■ **What you need to do**
A single number is wanted: how many lines of the data below include the string "開発全体の流れ"?

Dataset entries

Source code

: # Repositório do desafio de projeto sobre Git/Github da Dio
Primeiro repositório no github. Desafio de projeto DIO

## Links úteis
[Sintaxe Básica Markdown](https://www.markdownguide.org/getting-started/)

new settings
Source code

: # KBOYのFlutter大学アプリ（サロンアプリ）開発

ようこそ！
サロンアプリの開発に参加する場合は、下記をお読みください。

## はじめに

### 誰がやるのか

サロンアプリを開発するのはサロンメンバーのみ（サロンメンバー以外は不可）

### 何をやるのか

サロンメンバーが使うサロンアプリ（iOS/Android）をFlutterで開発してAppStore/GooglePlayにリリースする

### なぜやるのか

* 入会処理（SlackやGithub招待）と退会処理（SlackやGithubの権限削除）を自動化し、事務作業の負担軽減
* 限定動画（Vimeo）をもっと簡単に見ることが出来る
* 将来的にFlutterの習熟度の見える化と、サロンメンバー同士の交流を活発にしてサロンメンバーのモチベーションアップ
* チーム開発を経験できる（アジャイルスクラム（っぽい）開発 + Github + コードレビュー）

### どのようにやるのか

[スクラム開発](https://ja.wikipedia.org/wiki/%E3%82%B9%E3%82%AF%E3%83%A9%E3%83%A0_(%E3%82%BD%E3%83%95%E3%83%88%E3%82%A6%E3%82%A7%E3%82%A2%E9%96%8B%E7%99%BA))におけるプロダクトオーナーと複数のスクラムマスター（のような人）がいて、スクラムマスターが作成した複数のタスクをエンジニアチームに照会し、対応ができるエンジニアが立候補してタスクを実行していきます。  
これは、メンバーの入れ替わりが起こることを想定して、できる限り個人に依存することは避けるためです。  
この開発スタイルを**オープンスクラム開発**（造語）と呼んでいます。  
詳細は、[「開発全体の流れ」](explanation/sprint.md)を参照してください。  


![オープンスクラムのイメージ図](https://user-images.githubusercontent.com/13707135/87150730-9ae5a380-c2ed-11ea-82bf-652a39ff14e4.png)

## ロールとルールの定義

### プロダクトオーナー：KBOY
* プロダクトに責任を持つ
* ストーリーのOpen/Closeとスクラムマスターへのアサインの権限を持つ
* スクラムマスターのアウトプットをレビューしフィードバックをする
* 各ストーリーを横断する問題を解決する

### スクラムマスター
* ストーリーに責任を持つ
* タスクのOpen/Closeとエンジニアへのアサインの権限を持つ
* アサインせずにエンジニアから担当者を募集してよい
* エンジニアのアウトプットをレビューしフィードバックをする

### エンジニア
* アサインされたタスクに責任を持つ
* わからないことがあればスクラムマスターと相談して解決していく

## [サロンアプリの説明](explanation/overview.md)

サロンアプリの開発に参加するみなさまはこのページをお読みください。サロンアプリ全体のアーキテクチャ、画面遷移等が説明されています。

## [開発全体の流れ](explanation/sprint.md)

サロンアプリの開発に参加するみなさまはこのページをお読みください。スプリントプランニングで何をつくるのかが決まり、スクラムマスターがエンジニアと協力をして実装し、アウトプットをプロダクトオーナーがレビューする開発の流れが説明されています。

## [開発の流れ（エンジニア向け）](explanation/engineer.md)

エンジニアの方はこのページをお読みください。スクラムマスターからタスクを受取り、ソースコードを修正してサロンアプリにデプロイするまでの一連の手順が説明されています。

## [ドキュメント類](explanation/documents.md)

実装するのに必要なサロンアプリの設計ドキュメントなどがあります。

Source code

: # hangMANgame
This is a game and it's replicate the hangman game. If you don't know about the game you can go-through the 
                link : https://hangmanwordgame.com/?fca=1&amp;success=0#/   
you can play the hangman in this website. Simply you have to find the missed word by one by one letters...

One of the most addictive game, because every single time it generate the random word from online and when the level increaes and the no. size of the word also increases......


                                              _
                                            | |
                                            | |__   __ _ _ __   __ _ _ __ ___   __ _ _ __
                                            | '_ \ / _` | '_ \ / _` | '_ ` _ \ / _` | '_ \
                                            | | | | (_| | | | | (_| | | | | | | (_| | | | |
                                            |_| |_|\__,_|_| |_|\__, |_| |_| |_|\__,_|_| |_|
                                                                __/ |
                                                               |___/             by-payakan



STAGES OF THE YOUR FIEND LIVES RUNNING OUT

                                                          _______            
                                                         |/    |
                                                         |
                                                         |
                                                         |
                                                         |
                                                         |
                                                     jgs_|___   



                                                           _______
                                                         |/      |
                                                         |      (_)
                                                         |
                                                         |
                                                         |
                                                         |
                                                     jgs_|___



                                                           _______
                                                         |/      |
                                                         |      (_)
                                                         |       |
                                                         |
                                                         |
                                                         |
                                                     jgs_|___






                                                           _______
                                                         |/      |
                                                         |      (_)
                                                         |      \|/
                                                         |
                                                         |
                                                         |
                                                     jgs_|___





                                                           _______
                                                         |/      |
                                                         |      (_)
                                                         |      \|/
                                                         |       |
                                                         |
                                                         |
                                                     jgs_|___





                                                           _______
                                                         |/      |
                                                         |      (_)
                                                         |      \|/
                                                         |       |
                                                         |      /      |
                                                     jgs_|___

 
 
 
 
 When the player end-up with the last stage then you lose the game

■ **Response for this exercise**
2